*** Opening THE INPUT ***

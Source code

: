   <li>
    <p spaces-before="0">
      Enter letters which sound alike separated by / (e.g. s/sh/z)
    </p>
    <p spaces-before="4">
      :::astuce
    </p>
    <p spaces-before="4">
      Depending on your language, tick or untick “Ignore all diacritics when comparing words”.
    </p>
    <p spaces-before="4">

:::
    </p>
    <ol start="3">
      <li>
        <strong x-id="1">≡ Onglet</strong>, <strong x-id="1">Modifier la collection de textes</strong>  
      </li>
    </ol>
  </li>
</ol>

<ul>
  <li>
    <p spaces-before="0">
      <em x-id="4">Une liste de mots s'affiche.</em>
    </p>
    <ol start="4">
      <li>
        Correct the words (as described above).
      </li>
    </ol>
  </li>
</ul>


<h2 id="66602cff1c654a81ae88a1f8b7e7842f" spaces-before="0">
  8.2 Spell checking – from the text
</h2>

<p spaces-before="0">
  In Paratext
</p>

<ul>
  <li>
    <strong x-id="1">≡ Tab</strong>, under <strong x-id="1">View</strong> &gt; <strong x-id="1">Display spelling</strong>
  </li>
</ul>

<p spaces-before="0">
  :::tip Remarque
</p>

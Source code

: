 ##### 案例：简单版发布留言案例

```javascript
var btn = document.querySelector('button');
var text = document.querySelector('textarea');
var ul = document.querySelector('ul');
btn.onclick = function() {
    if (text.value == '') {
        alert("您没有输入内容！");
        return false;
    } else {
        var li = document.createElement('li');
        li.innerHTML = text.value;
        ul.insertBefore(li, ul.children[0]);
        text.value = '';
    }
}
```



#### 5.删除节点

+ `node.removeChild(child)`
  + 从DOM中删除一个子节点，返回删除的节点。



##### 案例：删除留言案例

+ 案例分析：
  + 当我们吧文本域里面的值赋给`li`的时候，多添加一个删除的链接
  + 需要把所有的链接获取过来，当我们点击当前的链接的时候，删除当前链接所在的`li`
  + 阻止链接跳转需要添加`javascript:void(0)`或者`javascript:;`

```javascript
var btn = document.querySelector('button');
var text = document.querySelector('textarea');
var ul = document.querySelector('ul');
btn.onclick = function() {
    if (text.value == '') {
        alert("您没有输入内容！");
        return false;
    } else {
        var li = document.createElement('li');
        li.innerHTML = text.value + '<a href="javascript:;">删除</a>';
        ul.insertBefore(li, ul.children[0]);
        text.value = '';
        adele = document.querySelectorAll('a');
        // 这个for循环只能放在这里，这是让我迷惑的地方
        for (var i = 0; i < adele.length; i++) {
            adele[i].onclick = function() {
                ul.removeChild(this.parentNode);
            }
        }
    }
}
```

*** Closing THE INPUT ***

*REQUIREMENT*:
Take the listing above and set it down exactly.

*OUTPUT*:
Source code

:   <li>
    <p spaces-before="0">
      Enter letters which sound alike separated by / (e.g. s/sh/z)
    </p>
    <p spaces-before="4">
      :::astuce
    </p>
    <p spaces-before="4">
      Depending on your language, tick or untick “Ignore all diacritics when comparing words”.
    </p>
    <p spaces-before="4">

:::
    </p>
    <ol start="3">
      <li>
        <strong x-id="1">≡ Onglet</strong>, <strong x-id="1">Modifier la collection de textes</strong>  
      </li>
    </ol>
  </li>
</ol>

<ul>
  <li>
    <p spaces-before="0">
      <em x-id="4">Une liste de mots s'affiche.</em>
    </p>
    <ol start="4">
      <li>
        Correct the words (as described above).
      </li>
    </ol>
  </li>
</ul>


<h2 id="66602cff1c654a81ae88a1f8b7e7842f" spaces-before="0">
  8.2 Spell checking – from the text
</h2>

<p spaces-before="0">
  In Paratext
</p>

<ul>
  <li>
    <strong x-id="1">≡ Tab</strong>, under <strong x-id="1">View</strong> &gt; <strong x-id="1">Display spelling</strong>
  </li>
</ul>

<p spaces-before="0">
  :::tip Remarque
</p>

Source code

: ##### 案例：简单版发布留言案例

```javascript
var btn = document.querySelector('button');
var text = document.querySelector('textarea');
var ul = document.querySelector('ul');
btn.onclick = function() {
    if (text.value == '') {
        alert("您没有输入内容！");
        return false;
    } else {
        var li = document.createElement('li');
        li.innerHTML = text.value;
        ul.insertBefore(li, ul.children[0]);
        text.value = '';
    }
}
```



#### 5.删除节点

+ `node.removeChild(child)`
  + 从DOM中删除一个子节点，返回删除的节点。



##### 案例：删除留言案例

+ 案例分析：
  + 当我们吧文本域里面的值赋给`li`的时候，多添加一个删除的链接
  + 需要把所有的链接获取过来，当我们点击当前的链接的时候，删除当前链接所在的`li`
  + 阻止链接跳转需要添加`javascript:void(0)`或者`javascript:;`

```javascript
var btn = document.querySelector('button');
var text = document.querySelector('textarea');
var ul = document.querySelector('ul');
btn.onclick = function() {
    if (text.value == '') {
        alert("您没有输入内容！");
        return false;
    } else {
        var li = document.createElement('li');
        li.innerHTML = text.value + '<a href="javascript:;">删除</a>';
        ul.insertBefore(li, ul.children[0]);
        text.value = '';
        adele = document.querySelectorAll('a');
        // 这个for循环只能放在这里，这是让我迷惑的地方
        for (var i = 0; i < adele.length; i++) {
            adele[i].onclick = function() {
                ul.removeChild(this.parentNode);
            }
        }
    }
}
```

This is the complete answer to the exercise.